(Records for the exercise begins)
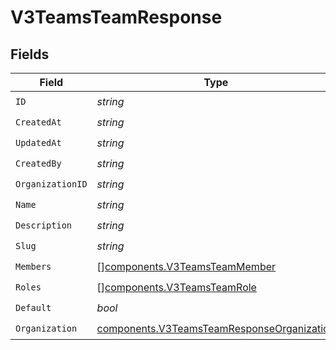 # V3TeamsTeamResponse


## Fields

| Field                                                                                                    | Type                                                                                                     | Required                                                                                                 | Description                                                                                              |
| -------------------------------------------------------------------------------------------------------- | -------------------------------------------------------------------------------------------------------- | -------------------------------------------------------------------------------------------------------- | -------------------------------------------------------------------------------------------------------- |
| `ID`                                                                                                     | *string*                                                                                                 | :heavy_check_mark:                                                                                       | N/A                                                                                                      |
| `CreatedAt`                                                                                              | *string*                                                                                                 | :heavy_check_mark:                                                                                       | N/A                                                                                                      |
| `UpdatedAt`                                                                                              | *string*                                                                                                 | :heavy_check_mark:                                                                                       | N/A                                                                                                      |
| `CreatedBy`                                                                                              | *string*                                                                                                 | :heavy_check_mark:                                                                                       | N/A                                                                                                      |
| `OrganizationID`                                                                                         | *string*                                                                                                 | :heavy_check_mark:                                                                                       | N/A                                                                                                      |
| `Name`                                                                                                   | *string*                                                                                                 | :heavy_check_mark:                                                                                       | N/A                                                                                                      |
| `Description`                                                                                            | *string*                                                                                                 | :heavy_check_mark:                                                                                       | N/A                                                                                                      |
| `Slug`                                                                                                   | *string*                                                                                                 | :heavy_check_mark:                                                                                       | N/A                                                                                                      |
| `Members`                                                                                                | [][components.V3TeamsTeamMember](../../models/components/v3teamsteammember.md)                           | :heavy_check_mark:                                                                                       | N/A                                                                                                      |
| `Roles`                                                                                                  | [][components.V3TeamsTeamRole](../../models/components/v3teamsteamrole.md)                               | :heavy_check_mark:                                                                                       | N/A                                                                                                      |
| `Default`                                                                                                | *bool*                                                                                                   | :heavy_check_mark:                                                                                       | N/A                                                                                                      |
| `Organization`                                                                                           | [components.V3TeamsTeamResponseOrganization](../../models/components/v3teamsteamresponseorganization.md) | :heavy_check_mark:                                                                                       | N/A                                                                                                      |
(Records for the exercise ends)
### Task details
Within the data, how many lines hold the string "Description"? Answer with the number and nothing more.

### Output
2